Life in the mountains hit us abruptly. It started with a visible bolt of light, followed exactly 7 seconds later by a crack of thunder. Then 6.

“Uhh. Maybe we should set up camp?”

Then 5. But it was too late. Signalled by another crash of thunder, the rain poured down. We veered onto a small trail leading to a discreet roadside shrine where we camped. Tropical vines stretched to the high branches of the trees, trying desperately to pull them down. Leaves the size of my upper torso deflected the raindrops, and created an audible sound, much like that of a drum. And the water flowed freely, chaotically across the muddy surfaces.

And seeped through my shelter as the thunder tailed the flash of light be a mere 2 seconds. My sheetbag was soggy and I was for the first time in months, cold. My weary eyes pained for rest, my body, yearned for relaxation; but each bolt of lightning flashed through my eyelids and each crash of thunder changed the pattern of my heartbeat.
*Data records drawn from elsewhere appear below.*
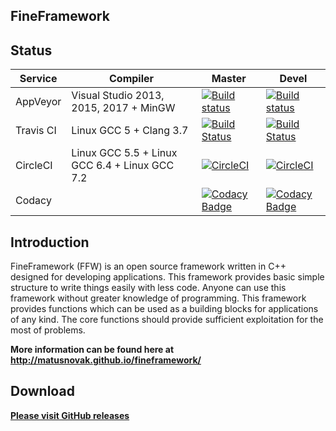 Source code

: FineFramework
-------------

## Status

| Service | Compiler | Master | Devel |
| ------- | -------- | ------ | ----- |
| AppVeyor | Visual Studio 2013, 2015, 2017 + MinGW | [![Build status](https://ci.appveyor.com/api/projects/status/skag9h1m8pthm4bp/branch/master?svg=true)](https://ci.appveyor.com/project/matusnovak/fineframework/branch/master) | [![Build status](https://ci.appveyor.com/api/projects/status/skag9h1m8pthm4bp/branch/devel?svg=true)](https://ci.appveyor.com/project/matusnovak/fineframework/branch/devel) |
| Travis CI | Linux GCC 5 + Clang 3.7 | [![Build Status](https://travis-ci.org/matusnovak/fineframework.svg?branch=master)](https://travis-ci.org/matusnovak/fineframework) | [![Build Status](https://travis-ci.org/matusnovak/fineframework.svg?branch=devel)](https://travis-ci.org/matusnovak/fineframework) |
| CircleCI | Linux GCC 5.5 + Linux GCC 6.4 + Linux GCC 7.2 | [![CircleCI](https://circleci.com/gh/matusnovak/fineframework/tree/master.svg?style=svg)](https://circleci.com/gh/matusnovak/fineframework/tree/master) | [![CircleCI](https://circleci.com/gh/matusnovak/fineframework/tree/devel.svg?style=svg)](https://circleci.com/gh/matusnovak/fineframework/tree/devel) |
| Codacy | | [![Codacy Badge](https://api.codacy.com/project/badge/Grade/5f3cdd8363c64a9ab7fb3904cb56cf00)](https://www.codacy.com/app/matus.novak/fineframework?utm_source=github.com&amp;utm_medium=referral&amp;utm_content=matusnovak/fineframework&amp;utm_campaign=Badge_Grade) | [![Codacy Badge](https://api.codacy.com/project/badge/Grade/5f3cdd8363c64a9ab7fb3904cb56cf00)](https://www.codacy.com/app/matus.novak/fineframework?utm_source=github.com&amp;utm_medium=referral&amp;utm_content=matusnovak/fineframework&amp;utm_campaign=Badge_Grade) |

## Introduction

FineFramework (FFW) is an open source framework written in C++ designed for developing applications. This framework provides basic simple structure to write things easily with less code. Anyone can use this framework without greater knowledge of programming. This framework provides functions which can be used as a building blocks for applications of any kind. The core functions should provide sufficient exploitation for the most of problems.

**More information can be found here at <http://matusnovak.github.io/fineframework/>**

## Download

**[Please visit GitHub releases](https://github.com/matusnovak/fineframework/releases)** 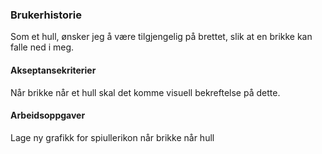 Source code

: ### Brukerhistorie
Som et hull, ønsker jeg å være tilgjengelig på brettet, slik at en brikke kan falle ned i meg.

#### Akseptansekriterier
Når brikke når et hull skal det komme visuell bekreftelse på dette.

#### Arbeidsoppgaver
Lage ny grafikk for spiullerikon når brikke når hull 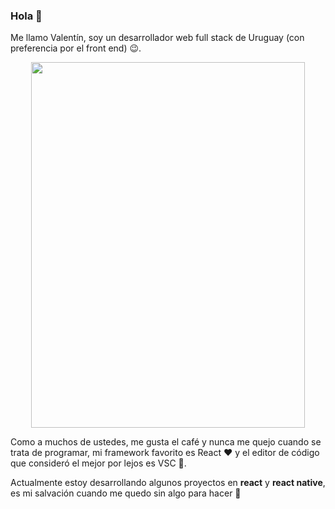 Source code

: ### Hola 👋

Me llamo Valentín, soy un desarrollador web full stack de Uruguay (con preferencia por el front end) 😉.

<center>
<img src="https://user-images.githubusercontent.com/67331469/108633409-dd11be80-7452-11eb-9659-0099f4943eec.JPG" width="438" height="585">
</center>

Como a muchos de ustedes, me gusta el café y nunca me quejo cuando se trata de programar, mi framework favorito es React ❤️ y el editor de código que consideró el mejor por lejos es VSC 💙.

Actualmente estoy desarrollando algunos proyectos en **react** y **react native**, es mi salvación cuando me quedo sin algo para hacer 🤣
<!--
**ValentinNicheglod/ValentinNicheglod** is a ✨ _special_ ✨ repository because its `README.md` (this file) appears on your GitHub profile.

Here are some ideas to get you started:

- 🔭 I’m currently working on ...
- 🌱 I’m currently learning ...
- 👯 I’m looking to collaborate on ...
- 🤔 I’m looking for help with ...
- 💬 Ask me about ...
- 📫 How to reach me: ...
- 😄 Pronouns: ...
- ⚡ Fun fact: ...
-->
Then somebody appeared outside my tent. Apparently, there was a group of about 8 other bicycle tourists camped nearby and partying on occasion of the incredible storm. They summoned me to join them for some drinks. I was so excited that I didn’t even bother putting on my sandals and walked through mud, feeling it squish through my toes at each step.

Girls wearing cowboy hats and metallic clothing, danced around in the creek. Guys in fancy suits played hand drums, oblivious to the water cascading over their concentrated faces. They were such a lively and eccentric group that it did not even occur to me what a remarkably serendipitous event this was.
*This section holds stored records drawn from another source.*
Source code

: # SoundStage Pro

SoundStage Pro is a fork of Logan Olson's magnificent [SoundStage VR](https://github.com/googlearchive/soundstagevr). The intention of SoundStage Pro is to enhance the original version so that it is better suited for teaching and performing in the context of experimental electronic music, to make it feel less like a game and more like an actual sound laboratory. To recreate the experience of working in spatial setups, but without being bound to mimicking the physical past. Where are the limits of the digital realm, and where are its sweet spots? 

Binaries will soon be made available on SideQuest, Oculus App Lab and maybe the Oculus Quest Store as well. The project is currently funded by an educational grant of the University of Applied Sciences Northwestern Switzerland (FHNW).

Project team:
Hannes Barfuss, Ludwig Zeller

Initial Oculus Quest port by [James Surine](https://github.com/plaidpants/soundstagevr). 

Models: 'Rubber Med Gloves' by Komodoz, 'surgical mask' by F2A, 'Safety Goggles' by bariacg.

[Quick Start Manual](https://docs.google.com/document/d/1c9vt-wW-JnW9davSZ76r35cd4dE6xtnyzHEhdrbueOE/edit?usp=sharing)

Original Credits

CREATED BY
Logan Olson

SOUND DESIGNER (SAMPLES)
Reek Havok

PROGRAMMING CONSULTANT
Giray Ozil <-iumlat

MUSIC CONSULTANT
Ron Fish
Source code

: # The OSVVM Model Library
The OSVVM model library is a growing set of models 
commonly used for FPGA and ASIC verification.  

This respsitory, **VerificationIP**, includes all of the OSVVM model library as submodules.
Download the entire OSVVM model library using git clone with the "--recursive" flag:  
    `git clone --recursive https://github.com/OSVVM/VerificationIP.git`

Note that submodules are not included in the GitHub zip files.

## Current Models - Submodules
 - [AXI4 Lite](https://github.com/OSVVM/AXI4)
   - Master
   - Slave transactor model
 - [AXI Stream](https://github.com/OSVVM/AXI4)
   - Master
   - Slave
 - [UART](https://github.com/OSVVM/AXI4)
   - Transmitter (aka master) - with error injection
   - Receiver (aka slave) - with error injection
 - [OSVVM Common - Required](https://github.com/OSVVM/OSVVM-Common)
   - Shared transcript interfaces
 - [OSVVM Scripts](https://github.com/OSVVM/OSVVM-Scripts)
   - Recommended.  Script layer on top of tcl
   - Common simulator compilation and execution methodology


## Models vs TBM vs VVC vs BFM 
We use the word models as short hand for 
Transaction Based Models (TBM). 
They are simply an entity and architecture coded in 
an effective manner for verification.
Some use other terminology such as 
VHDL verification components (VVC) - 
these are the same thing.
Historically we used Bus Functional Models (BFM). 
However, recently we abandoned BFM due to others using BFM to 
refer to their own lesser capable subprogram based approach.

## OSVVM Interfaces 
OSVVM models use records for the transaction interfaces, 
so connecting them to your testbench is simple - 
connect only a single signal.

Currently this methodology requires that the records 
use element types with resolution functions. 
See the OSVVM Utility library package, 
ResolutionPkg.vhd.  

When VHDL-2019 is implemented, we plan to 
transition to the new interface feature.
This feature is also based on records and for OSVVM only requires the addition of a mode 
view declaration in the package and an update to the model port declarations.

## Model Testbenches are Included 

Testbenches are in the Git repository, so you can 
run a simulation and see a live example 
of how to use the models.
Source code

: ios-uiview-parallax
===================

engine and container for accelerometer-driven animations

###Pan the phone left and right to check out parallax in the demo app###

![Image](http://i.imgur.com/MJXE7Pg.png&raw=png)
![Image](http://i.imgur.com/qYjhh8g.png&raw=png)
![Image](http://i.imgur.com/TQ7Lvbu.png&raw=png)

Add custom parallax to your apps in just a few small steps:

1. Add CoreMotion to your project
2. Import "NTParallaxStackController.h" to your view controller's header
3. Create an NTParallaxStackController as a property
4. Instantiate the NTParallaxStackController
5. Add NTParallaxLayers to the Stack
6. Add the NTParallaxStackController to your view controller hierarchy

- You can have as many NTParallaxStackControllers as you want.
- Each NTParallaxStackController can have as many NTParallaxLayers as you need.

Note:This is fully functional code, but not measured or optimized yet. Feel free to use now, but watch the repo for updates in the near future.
Or a pleasant dream. I woke up, sad that it was only a dream, happy that I had managed to sleep, and sick to my stomach from something I must have eaten. Instead of the party with a community of cyclists, I got to squat out in the rain. Fortunately, or unfortunately; I wasn´t alone, and could see Goat in the same predicament further up the road.

“Nice night, eh?” He said sarcastically.

“I just had the strangest dream,” I replied.

“At least you slept.”

After I had become thoroughly drenched and done my best to rid myself of whatever “animals” had attacked my intestines; I reached for a large lush leaf. The instant I grabbed a hold, it felt as if it were made of fire; my fingertips throbbed with pain from the poisonous spines.

The affliction followed me back to my sleeping pad, where I laid down in my own muddy rainforest hell to wait for the sun to rise, and hope for sleep while the thunder crashed. 6 seconds. At last, the rain eased from a torrential downpour. 7 seconds. 8. 9. Eventually, I found some warmth and rest in my soggy sleeping bag and dreamed of secret mountain brechitas.

            Guided by an unreliable map we pretend to use and the destiny of the “sham”,  we encountered a sign about 7 miles after the pavement ended, with the enigmatic words “Bosque Maples, Ruta Turisticas”.  And behind it was a road that wound straight towards the clouds.

“The `sham´ is infallible,” I boldly thought.

The rest of the day was defined by a grueling regimen of steep uphill riding. Due to the uncertain availability of water and supplies, we were carrying about 5 days worth of food and a full 13 liters of water, which made its presence known with every pedal stroke. My bike computer wouldn’t even acknowledge my painful efforts with a readout. 0.0 Km/H it would chuckle. Then jump to 3.3 and back down to ZERO.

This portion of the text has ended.